#### Your assignment
Copy, from the entries below, each line in which the string "good" appears.

#### Data supplied

==================================================

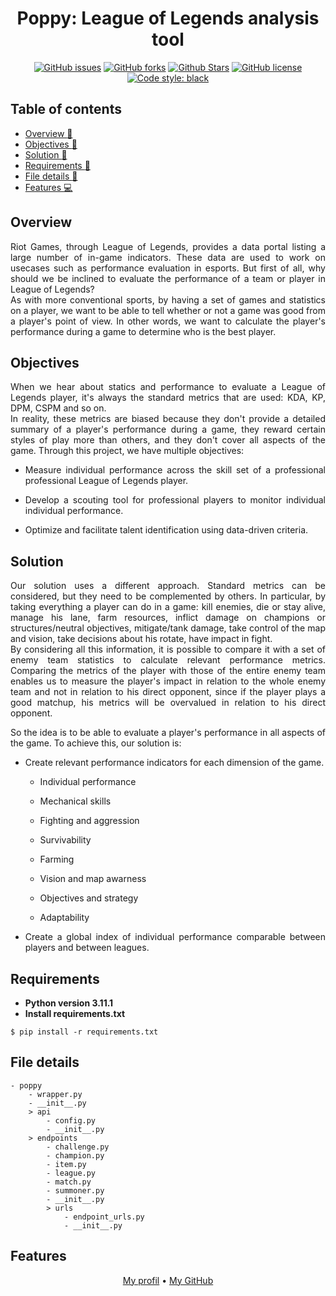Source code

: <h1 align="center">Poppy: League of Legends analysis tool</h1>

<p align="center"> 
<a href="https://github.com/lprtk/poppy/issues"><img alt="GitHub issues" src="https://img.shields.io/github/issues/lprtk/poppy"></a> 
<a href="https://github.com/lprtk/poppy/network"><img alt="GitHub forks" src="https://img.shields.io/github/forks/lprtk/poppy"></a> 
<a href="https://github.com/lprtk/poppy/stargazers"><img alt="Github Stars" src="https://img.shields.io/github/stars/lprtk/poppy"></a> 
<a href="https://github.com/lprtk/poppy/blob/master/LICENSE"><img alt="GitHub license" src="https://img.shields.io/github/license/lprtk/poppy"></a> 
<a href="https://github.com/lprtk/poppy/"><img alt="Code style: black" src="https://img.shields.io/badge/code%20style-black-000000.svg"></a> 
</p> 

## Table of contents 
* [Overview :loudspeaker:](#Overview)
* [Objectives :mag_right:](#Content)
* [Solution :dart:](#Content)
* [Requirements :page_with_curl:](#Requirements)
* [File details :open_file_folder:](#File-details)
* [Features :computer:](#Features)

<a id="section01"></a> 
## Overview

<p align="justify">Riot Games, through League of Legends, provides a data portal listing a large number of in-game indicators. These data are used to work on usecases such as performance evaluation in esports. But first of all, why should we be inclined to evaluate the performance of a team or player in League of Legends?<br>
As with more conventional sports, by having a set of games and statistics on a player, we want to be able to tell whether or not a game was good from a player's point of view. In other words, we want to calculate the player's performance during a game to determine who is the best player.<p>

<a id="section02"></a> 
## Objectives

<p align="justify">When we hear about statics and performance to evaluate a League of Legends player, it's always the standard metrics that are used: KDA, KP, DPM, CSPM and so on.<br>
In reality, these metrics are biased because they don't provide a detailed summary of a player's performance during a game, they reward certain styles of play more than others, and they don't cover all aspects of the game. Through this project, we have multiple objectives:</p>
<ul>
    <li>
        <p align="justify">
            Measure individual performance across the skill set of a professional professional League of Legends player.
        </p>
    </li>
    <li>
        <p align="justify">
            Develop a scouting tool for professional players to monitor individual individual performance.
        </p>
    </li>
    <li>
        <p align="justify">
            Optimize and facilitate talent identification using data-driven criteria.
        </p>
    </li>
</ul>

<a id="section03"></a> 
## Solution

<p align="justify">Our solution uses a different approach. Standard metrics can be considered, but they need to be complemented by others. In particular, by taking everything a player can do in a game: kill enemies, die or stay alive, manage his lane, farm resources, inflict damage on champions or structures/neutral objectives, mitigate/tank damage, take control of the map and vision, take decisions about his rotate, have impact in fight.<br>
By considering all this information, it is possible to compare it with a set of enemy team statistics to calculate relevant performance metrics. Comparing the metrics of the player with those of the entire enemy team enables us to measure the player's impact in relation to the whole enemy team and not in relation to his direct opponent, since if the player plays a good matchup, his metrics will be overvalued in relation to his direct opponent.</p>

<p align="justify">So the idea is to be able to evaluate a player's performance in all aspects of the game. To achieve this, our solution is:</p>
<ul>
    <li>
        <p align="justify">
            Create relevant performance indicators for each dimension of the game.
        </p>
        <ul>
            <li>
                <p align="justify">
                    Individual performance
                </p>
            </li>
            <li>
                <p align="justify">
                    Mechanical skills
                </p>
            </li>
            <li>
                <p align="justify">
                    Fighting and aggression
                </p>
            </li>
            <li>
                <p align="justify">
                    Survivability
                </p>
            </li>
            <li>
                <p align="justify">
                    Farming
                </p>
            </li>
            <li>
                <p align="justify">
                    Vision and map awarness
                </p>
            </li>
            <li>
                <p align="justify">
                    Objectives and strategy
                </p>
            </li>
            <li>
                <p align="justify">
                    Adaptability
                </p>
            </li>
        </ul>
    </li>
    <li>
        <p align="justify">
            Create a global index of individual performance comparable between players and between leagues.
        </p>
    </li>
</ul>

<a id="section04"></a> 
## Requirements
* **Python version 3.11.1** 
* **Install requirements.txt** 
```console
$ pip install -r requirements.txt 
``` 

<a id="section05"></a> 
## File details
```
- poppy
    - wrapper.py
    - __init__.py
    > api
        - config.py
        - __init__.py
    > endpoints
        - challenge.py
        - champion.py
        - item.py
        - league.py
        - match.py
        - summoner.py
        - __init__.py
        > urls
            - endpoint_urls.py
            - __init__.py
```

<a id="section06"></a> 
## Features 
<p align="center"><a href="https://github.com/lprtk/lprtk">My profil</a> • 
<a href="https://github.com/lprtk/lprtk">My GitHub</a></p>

==================================================

#### Task solution
As with more conventional sports, by having a set of games and statistics on a player, we want to be able to tell whether or not a game was good from a player's point of view. In other words, we want to calculate the player's performance during a game to determine who is the best player.<p>
By considering all this information, it is possible to compare it with a set of enemy team statistics to calculate relevant performance metrics. Comparing the metrics of the player with those of the entire enemy team enables us to measure the player's impact in relation to the whole enemy team and not in relation to his direct opponent, since if the player plays a good matchup, his metrics will be overvalued in relation to his direct opponent.</p>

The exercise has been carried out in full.